*EXERCISE PROMPT:* Pick out the lines below that include the string "posterior".

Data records

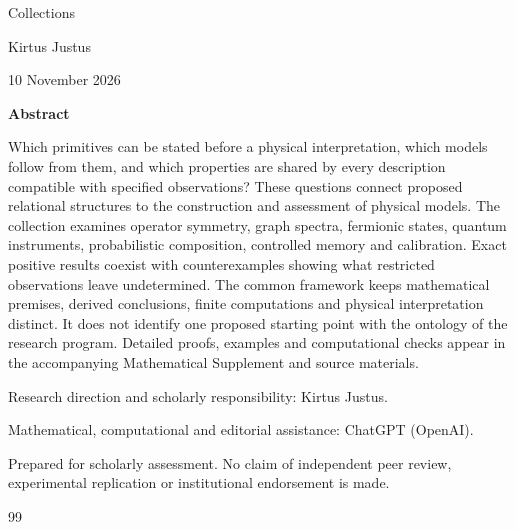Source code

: \documentclass[11pt,a4paper]{article}
\begin{document}
\begin{titlepage}
\vspace*{12mm}
{\huge\bfseries\raggedright{} \ProgramTitle\par}
\vspace{9mm}
{\Large Collections\par}
\vspace{14mm}
Kirtus Justus\par
\AuthorLocation\par
10 November 2026\par
\vspace{12mm}
\textbf{Abstract}\par
Which primitives can be stated before a physical interpretation, which models
follow from them, and which properties are shared by every description
compatible with specified observations? These questions connect proposed
relational structures to the construction and assessment of physical models. The collection examines
operator symmetry, graph spectra, fermionic states, quantum instruments,
probabilistic composition, controlled memory and calibration. Exact positive
results coexist with counterexamples showing what restricted observations leave
undetermined. The common framework keeps mathematical premises, derived
conclusions, finite computations and physical interpretation distinct. It does
not identify one proposed starting point with the ontology of the research
program. Detailed proofs, examples and computational checks appear in the
accompanying Mathematical Supplement and source materials.\par
\vfill
Research direction and scholarly responsibility: Kirtus Justus.\par
Mathematical, computational and editorial assistance: ChatGPT (OpenAI).\par
Prepared for scholarly assessment. No claim of independent peer review,
experimental replication or institutional endorsement is made.\par
\end{titlepage}
\setcounter{page}{2}


\clearpage
\begin{thebibliography}{99}


\end{thebibliography}
\end{document}
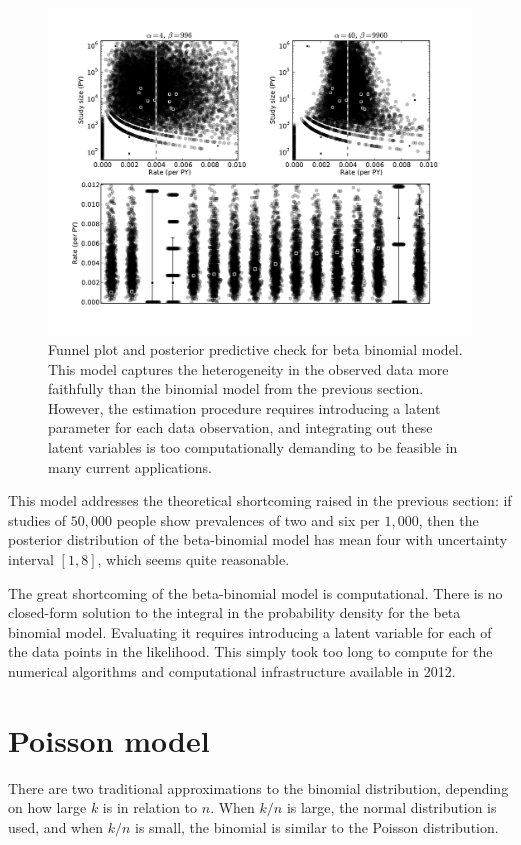 \begin{figure}[ht]
\begin{center}
\includegraphics[width=\textwidth]{beta-binomial-funnel.pdf}
\end{center}
\caption{Funnel plot and posterior predictive check for beta binomial
  model. This model captures the heterogeneity in the observed data
  more faithfully than the binomial model from the previous section.
  However, the estimation procedure requires introducing a latent
  parameter for each data observation, and integrating out these
  latent variables is too computationally demanding to be feasible in
  many current applications.}
\label{rate-model-beta-binomial-funnel}
\end{figure}

This model addresses the theoretical shortcoming raised in the
previous section: if studies of $50,000$ people show prevalences of
two and six per $1,000$, then the posterior distribution of the
beta-binomial model has mean four with uncertainty interval $[1,8]$,
which seems quite reasonable.

The great shortcoming of the beta-binomial model is computational.
There is no closed-form solution to the integral in the probability
density for the beta binomial model.  Evaluating it requires
introducing a latent variable for each of the data points in the
likelihood.  This simply took too long to compute for the numerical
algorithms and computational infrastructure available in 2012.

\section{Poisson model}
There are two traditional approximations to the binomial distribution,
depending on how large $k$ is in relation to $n$.  When $k/n$ is
large, the normal distribution is used, and when $k/n$ is small, the
binomial is similar to the Poisson distribution.

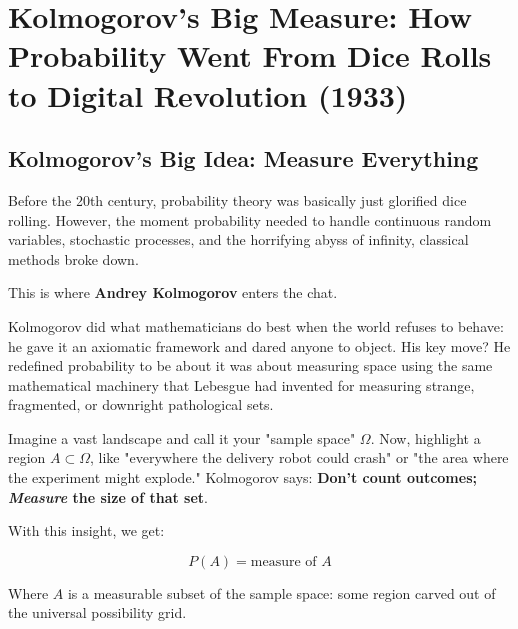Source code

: \section{Kolmogorov's Big Measure: How Probability Went From Dice Rolls to Digital Revolution (1933)}



\subsection{Kolmogorov's Big Idea: Measure Everything}

Before the 20th century, probability theory was basically just glorified dice rolling. However, the moment probability needed to handle continuous random variables, stochastic processes, and the horrifying abyss of infinity, classical methods broke down. 

This is where \textbf{Andrey Kolmogorov} enters the chat. 

Kolmogorov did what mathematicians do best when the world refuses to behave: he gave it an axiomatic framework and dared anyone to object. His key move? He redefined probability to be about it was about measuring space using the same mathematical machinery that Lebesgue had invented for measuring strange, fragmented, or downright pathological sets.

Imagine a vast landscape and call it your "sample space" \( \Omega \). Now, highlight a region \( A \subset \Omega \), like "everywhere the delivery robot could crash" or "the area where the experiment might explode." Kolmogorov says: \textbf{Don’t count outcomes; \textit{Measure} the size of that set}. 

With this insight, we get:

\[
P(A) = \text{measure of } A
\]

Where \( A \) is a measurable subset of the sample space: some region carved out of the universal possibility grid. 

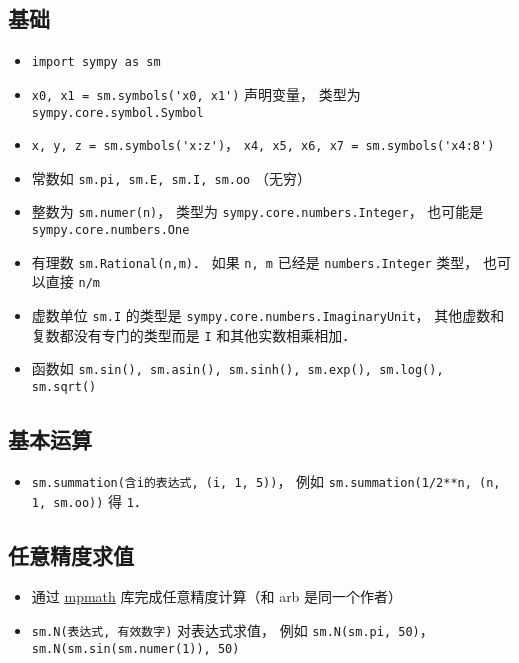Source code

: 
\begin{issues}
\issueDraft
\end{issues}


\subsection{基础}
\begin{itemize}
\item \verb|import sympy as sm|
\item \verb|x0, x1 = sm.symbols('x0, x1')| 声明变量， 类型为 \verb|sympy.core.symbol.Symbol|
\item \verb|x, y, z = sm.symbols('x:z')|， \verb|x4, x5, x6, x7 = sm.symbols('x4:8')|
\item 常数如 \verb|sm.pi, sm.E, sm.I, sm.oo| （无穷）
\item 整数为 \verb|sm.numer(n)|， 类型为 \verb|sympy.core.numbers.Integer|， 也可能是 \verb|sympy.core.numbers.One|
\item 有理数 \verb|sm.Rational(n,m)|． 如果 \verb|n, m| 已经是 \verb|numbers.Integer| 类型， 也可以直接 \verb|n/m|
\item 虚数单位 \verb|sm.I| 的类型是 \verb|sympy.core.numbers.ImaginaryUnit|， 其他虚数和复数都没有专门的类型而是 \verb|I| 和其他实数相乘相加．
\item 函数如 \verb|sm.sin(), sm.asin(), sm.sinh(), sm.exp(), sm.log(), sm.sqrt()|
\end{itemize}

\subsection{基本运算}
\begin{itemize}
\item \verb|sm.summation(含i的表达式, (i, 1, 5))|， 例如 \verb|sm.summation(1/2**n, (n, 1, sm.oo))| 得 \verb|1|．
\end{itemize}

\subsection{任意精度求值}
\begin{itemize}
\item 通过 \href{https://mpmath.org/}{mpmath} 库完成任意精度计算（和 arb 是同一个作者）
\item \verb|sm.N(表达式, 有效数字)| 对表达式求值， 例如 \verb|sm.N(sm.pi, 50)|， \verb|sm.N(sm.sin(sm.numer(1)), 50)|
\end{itemize}

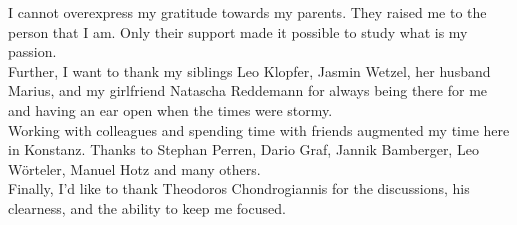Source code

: I cannot overexpress my gratitude towards my parents.
They raised me to the person that I am.
Only their support made it possible to study what is my passion. \\

Further, I want to thank my siblings Leo Klopfer, Jasmin Wetzel, her husband Marius, and my girlfriend Natascha Reddemann for always being there for me and having an ear open when the times were stormy. \\

Working with colleagues and spending time with friends augmented my time here in Konstanz. Thanks to Stephan Perren, Dario Graf, Jannik Bamberger, Leo Wörteler, Manuel Hotz and many others. \\


Finally, I'd like to thank Theodoros Chondrogiannis for the discussions, his clearness, and the ability to keep me focused. 
\vfill\hspace{0pt}
\newpage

*ANSWER BELOW:*
\caption{Funnel plot and posterior predictive check for beta binomial
two and six per $1,000$, then the posterior distribution of the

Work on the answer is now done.